His father had grown up in California, studied theology in the United States, and then completed his PhD in Quebec, arriving in Francophone Canada in the 1980s to run a master’s-level training program for pastoral students. His father spoke no French. He was, Patrick would later say, about as locally intelligible as someone who had just landed in rural China. And yet he stayed, built a ministry, raised a family, and ran his life with the independence of a man who reports to no one. Patrick did not see the word “entrepreneur” written anywhere in his house growing up, but he was watching one in real time. His mother was an artist, moved by the Group of Seven deeply and permanently. She painted and created throughout Patrick’s childhood, and her aesthetic sensibility became something she passed on without trying.
Growing up in a house with five children on one salary and a mother working part-time as a teacher and artist, comfort was not the operative word. They never felt poor, however. The Lord always provided, as his father would say, and Patrick tends to agree. But there was not a lot of extra. There were five kids, one income, and a life in ministry that demands the soul in ways it does not always reward financially.
Patrick watched his father navigate this with the specific equanimity of someone who has made peace with uncertainty, and something about that lesson settled into him deeply. “The shared experience of an entrepreneur and a missionary is actually really close,” Patrick said. Both are trying to make something work with insufficient resources and an audience that isn’t always there. Both go through long stretches where nothing seems to be growing and where the natural response is to wonder whether they should have done something else entirely.
What Patrick discovered at 14, running Ambassador Apparel out of his school locker, was that he was a communicator and a salesman in the sense that he liked the work of persuading people, the social texture of it, the reading of what someone wanted and then offering it to them. He was not a scientist or a mathematician, and rather than spending years fighting against his nature, he leaned into it. He built the brand because he could build it. He sold the shirts because he was good at selling. He understood the mechanics of scarcity before he understood the term. And when each run broke even, he didn’t view this as failure. He viewed it as confirmation that the machinery worked, and that the next iteration would improve.

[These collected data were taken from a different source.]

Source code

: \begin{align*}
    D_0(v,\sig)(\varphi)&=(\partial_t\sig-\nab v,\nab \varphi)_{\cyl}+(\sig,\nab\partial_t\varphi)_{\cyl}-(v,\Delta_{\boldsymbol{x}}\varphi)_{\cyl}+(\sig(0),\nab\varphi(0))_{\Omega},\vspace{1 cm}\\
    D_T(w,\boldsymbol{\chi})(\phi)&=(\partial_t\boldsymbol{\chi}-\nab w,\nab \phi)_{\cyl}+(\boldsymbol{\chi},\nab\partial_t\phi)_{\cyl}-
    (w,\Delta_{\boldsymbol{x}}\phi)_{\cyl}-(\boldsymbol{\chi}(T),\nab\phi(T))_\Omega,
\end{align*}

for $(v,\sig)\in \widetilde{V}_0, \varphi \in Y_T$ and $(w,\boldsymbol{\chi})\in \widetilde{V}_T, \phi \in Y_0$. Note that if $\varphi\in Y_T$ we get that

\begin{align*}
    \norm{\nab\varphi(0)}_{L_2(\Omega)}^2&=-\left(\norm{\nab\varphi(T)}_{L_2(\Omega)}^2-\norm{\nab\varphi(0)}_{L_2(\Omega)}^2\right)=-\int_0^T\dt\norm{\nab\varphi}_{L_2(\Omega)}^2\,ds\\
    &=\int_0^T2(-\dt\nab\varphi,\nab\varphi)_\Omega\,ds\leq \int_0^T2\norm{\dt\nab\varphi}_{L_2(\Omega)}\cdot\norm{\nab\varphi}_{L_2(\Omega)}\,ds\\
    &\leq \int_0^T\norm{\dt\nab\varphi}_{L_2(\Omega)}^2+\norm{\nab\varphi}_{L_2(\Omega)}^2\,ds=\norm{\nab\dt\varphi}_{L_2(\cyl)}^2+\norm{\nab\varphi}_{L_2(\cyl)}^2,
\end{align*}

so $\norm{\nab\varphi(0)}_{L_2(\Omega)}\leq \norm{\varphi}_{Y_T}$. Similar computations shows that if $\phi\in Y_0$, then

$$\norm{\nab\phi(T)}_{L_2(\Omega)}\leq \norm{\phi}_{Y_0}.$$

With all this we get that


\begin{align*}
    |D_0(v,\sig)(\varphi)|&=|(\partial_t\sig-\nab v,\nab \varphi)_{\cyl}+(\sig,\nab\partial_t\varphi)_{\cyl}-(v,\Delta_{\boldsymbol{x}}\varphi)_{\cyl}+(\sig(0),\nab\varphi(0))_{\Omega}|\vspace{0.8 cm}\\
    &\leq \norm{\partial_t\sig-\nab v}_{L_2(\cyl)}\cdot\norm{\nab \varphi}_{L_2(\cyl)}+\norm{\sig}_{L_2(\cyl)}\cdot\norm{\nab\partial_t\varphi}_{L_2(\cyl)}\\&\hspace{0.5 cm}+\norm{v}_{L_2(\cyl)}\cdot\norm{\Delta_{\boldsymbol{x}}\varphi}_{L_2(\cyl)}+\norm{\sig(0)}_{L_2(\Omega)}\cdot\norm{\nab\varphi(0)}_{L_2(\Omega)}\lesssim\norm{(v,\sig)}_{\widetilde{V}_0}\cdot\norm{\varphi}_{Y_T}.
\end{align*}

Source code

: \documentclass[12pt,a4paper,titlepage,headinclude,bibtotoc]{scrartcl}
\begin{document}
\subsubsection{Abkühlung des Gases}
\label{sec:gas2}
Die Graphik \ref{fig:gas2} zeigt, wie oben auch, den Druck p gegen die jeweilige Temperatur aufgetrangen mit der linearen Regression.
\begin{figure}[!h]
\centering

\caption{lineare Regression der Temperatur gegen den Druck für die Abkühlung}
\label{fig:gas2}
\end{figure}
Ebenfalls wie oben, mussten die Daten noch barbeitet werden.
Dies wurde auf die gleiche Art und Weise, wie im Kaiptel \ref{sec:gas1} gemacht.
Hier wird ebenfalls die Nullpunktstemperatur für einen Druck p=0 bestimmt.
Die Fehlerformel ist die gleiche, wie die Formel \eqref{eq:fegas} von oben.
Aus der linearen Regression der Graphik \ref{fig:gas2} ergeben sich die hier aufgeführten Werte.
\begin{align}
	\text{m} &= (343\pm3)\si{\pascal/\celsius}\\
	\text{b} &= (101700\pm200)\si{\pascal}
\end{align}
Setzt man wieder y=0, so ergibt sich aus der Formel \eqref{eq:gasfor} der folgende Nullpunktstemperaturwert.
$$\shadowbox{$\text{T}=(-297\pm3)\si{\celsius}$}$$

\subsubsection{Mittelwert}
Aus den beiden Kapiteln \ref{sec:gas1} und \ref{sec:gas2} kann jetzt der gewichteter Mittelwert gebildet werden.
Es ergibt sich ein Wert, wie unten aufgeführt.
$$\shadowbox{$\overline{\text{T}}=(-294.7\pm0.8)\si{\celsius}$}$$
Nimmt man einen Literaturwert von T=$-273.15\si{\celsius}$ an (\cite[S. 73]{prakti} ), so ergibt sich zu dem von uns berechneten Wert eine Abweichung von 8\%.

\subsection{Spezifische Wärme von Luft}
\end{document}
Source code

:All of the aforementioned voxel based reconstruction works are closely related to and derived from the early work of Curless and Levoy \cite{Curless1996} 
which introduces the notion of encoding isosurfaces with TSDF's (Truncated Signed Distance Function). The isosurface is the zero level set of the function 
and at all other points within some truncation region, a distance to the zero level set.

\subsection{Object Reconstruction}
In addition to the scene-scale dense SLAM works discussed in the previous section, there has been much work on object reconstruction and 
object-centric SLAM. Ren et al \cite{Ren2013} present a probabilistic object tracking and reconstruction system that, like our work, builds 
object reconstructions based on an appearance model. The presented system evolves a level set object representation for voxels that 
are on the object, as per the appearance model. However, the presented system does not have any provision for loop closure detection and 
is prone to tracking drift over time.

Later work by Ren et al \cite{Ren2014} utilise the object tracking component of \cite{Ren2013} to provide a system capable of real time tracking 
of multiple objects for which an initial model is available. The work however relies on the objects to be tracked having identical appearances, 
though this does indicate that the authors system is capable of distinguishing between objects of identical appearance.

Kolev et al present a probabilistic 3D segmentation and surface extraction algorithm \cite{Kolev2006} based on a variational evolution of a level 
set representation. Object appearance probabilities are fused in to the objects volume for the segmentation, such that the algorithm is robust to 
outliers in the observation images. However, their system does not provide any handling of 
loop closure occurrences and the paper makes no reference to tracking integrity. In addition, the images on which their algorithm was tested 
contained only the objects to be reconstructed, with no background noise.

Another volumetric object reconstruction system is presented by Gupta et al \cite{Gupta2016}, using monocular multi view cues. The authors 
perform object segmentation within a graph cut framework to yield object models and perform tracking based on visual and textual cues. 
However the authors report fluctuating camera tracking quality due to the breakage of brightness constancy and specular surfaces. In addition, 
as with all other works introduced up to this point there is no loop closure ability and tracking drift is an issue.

What also became clear, in those same years, was that his sense of design was not casual. He had built the Ambassador Apparel logo himself because it had not occurred to him to outsource it, and because he had opinions about fonts, spacing, and a hunch on what a good logo communicated versus what a sloppy one did. He was the kind of kid who cared about what things looked like, genuinely cared, the way his mother cared about her paintings.
University
After high school, rather than enrolling in a traditional university program, Patrick went to CEGEP for graphic design. He wanted the technical vocabulary of design so that he could do contracts, generate income, and develop skills that would make him useful rather than dependent. He was not interested in a degree for its own sake. He wanted tools.

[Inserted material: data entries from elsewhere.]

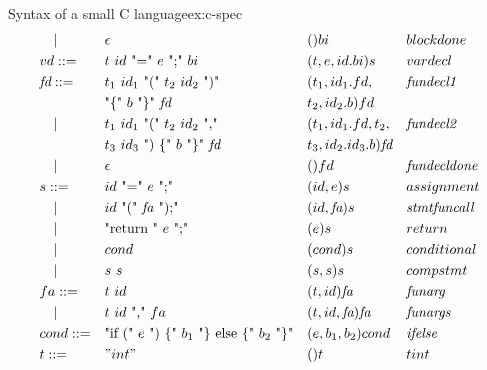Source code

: \documentclass{article}
\begin{document}
\begin{example}{Syntax of a small C language}{ex:c-spec}
\[\begin{aligned}
&\quad |    &   & \epsilon &                                        &()bi          &                &blockdone              \\
&vd ::=      &  & \text{$t$ $id$ "=" $e$ ";" $bi$}&                 &(t,e,id.bi)s &                 &vardecl                \\               
&\textit{fd} ::=&& \text{$t_1$ $id_1$ "(" $t_2$ $id_2$ ")"}&        &(t_1,id_1.fd,&                 &\textit{fundecl1}      \\                
&           &   & \text{"\{" $b$ "\}" \textit{fd}}&                 &t_2,id_2.b)fd\\
&\quad |    &   & \text{$t_1$ $id_1$ "(" $t_2$ $id_2$ ","}&         &(t_1,id_1.fd,t_2, &            &\textit{fundecl2}\\
&           &   & \text{$t_3$ $id_3$ ") \{" $b$ "\}" $\textit{fd}$}& &t_3,id_2.id_3.b)\textit{fd}\\
&\quad |    &   & \text{$\epsilon$}&                                &()fd &                         &\textit{fundecldone}             \\
&s ::=      &   & \text{$id$ "=" $e$ ";"}&                          &(id,e)s &                      &assignment             \\
&\quad |    &   & \text{$id$ "(" \textit{fa} ");"}&                 &(id,\textit{fa})s&             &\textit{stmtfuncall}             \\
&\quad |    &   & \text{"return " $e$ ";"}&                         &(e)s        &                  &return             \\
&\quad |    &   & \text{$cond$}&                                    &(cond)s        &               &conditional             \\
&\quad |    &   & \text{$s$ $s$}&                                   &(s,s)s        &                &compstmt             \\
&fa ::=     &   & \text{$t$ $id$}&                                  &(t,id)\textit{fa} &            &\textit{funarg}                \\
&\quad |    &   & \text{$t$ $id$ "," $fa$}&                         &(t,id,\textit{fa})\textit{fa} &&\textit{funargs}                \\
&cond ::=   &   & \text{"if (" $e$ ") \{" $b_1$ "\} else \{" $b_2$ "\}"}&&(e,b_1,b_2)cond &         &\textit{ifelse}             \\
&t ::=      &   & "int"&                                            &()t        &                   &tint               \\

\end{aligned}\]
\end{example}
\end{document}
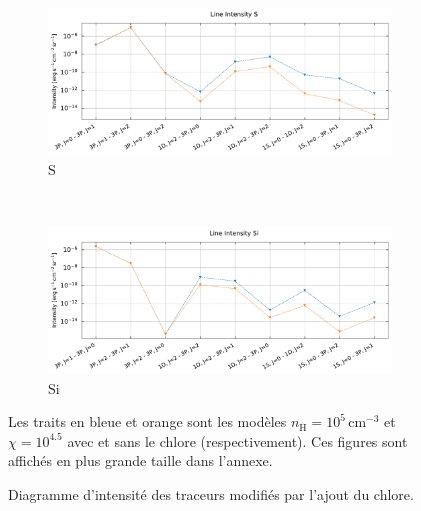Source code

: \begin{figure}[!h]
    \begin{subfigure}[t]{0.49\textwidth} %
        \centering \includegraphics[trim = {0 0 0 1cm},clip,width=1\textwidth]{figure/Cl/gridModelEmiss/I_comp_S.pdf}
        \caption{$\mathrm{S}$}
    \end{subfigure}
    ~
    \begin{subfigure}[t]{0.49\textwidth} %
        \centering \includegraphics[trim = {0 0 0 1cm},clip,width=1\textwidth]{figure/Cl/gridModelEmiss/I_comp_Si.pdf}
        \caption{$\mathrm{Si}$}
    \end{subfigure}
    
    \caption{Diagramme d'intensité des traceurs modifiés par l'ajout du chlore.}
    \begin{minipage}{\textwidth}
    Les traits en bleue et orange sont les modèles $n_\mathrm{H}=10^5 \, \mathrm{cm}^{-3}$ et $\chi=10^{4.5}$ avec et sans le chlore (respectivement). Ces figures sont affichés en plus grande taille dans l'annexe.
    \end{minipage}
    \label{fig:Cl:gridModelEmiss:yes}
\end{figure}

The three-year program gave him those tools, and after CEGEP, he went to Concordia University for communications, specializing in sound production, rounding out a creative education that was broader than most people would have chosen.
During those years, while completing coursework, he was also working full-time at a performance marketing agency. He had come through an unexpected door, where Patrick had started a hockey blog called Hockey Busts, covering draft prospects with earnest obsessiveness. The agency needed someone to run a hockey blog for their clients. As matches go, it was almost embarrassingly convenient.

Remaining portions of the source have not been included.